*Problem:*
Your response should consist solely of the lines from the one containing "3. 移除不需要的域名" through the final line of the entries, repeated exactly.

Data section START

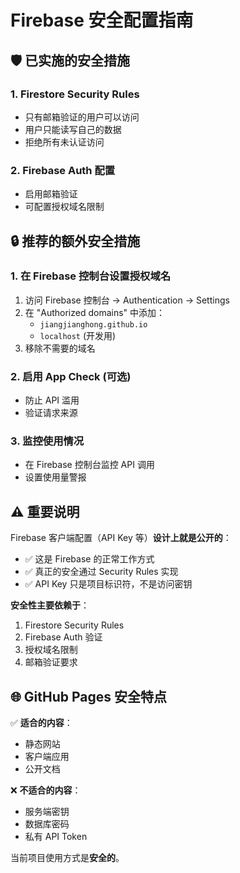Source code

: # Firebase 安全配置指南

## 🛡️ 已实施的安全措施

### 1. Firestore Security Rules
- 只有邮箱验证的用户可以访问
- 用户只能读写自己的数据
- 拒绝所有未认证访问

### 2. Firebase Auth 配置
- 启用邮箱验证
- 可配置授权域名限制

## 🔒 推荐的额外安全措施

### 1. 在 Firebase 控制台设置授权域名
1. 访问 Firebase 控制台 -> Authentication -> Settings
2. 在 "Authorized domains" 中添加：
   - `jiangjianghong.github.io`
   - `localhost` (开发用)
3. 移除不需要的域名

### 2. 启用 App Check (可选)
- 防止 API 滥用
- 验证请求来源

### 3. 监控使用情况
- 在 Firebase 控制台监控 API 调用
- 设置使用量警报

## ⚠️ 重要说明

Firebase 客户端配置（API Key 等）**设计上就是公开的**：
- ✅ 这是 Firebase 的正常工作方式
- ✅ 真正的安全通过 Security Rules 实现
- ✅ API Key 只是项目标识符，不是访问密钥

**安全性主要依赖于**：
1. Firestore Security Rules
2. Firebase Auth 验证
3. 授权域名限制
4. 邮箱验证要求

## 🌐 GitHub Pages 安全特点

✅ **适合的内容**：
- 静态网站
- 客户端应用
- 公开文档

❌ **不适合的内容**：
- 服务端密钥
- 数据库密码
- 私有 API Token

当前项目使用方式是**安全的**。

Data section END

*Task output:*
3. 移除不需要的域名

### 2. 启用 App Check (可选)
- 防止 API 滥用
- 验证请求来源

### 3. 监控使用情况
- 在 Firebase 控制台监控 API 调用
- 设置使用量警报

## ⚠️ 重要说明

Firebase 客户端配置（API Key 等）**设计上就是公开的**：
- ✅ 这是 Firebase 的正常工作方式
- ✅ 真正的安全通过 Security Rules 实现
- ✅ API Key 只是项目标识符，不是访问密钥

**安全性主要依赖于**：
1. Firestore Security Rules
2. Firebase Auth 验证
3. 授权域名限制
4. 邮箱验证要求

## 🌐 GitHub Pages 安全特点

✅ **适合的内容**：
- 静态网站
- 客户端应用
- 公开文档

❌ **不适合的内容**：
- 服务端密钥
- 数据库密码
- 私有 API Token

当前项目使用方式是**安全的**。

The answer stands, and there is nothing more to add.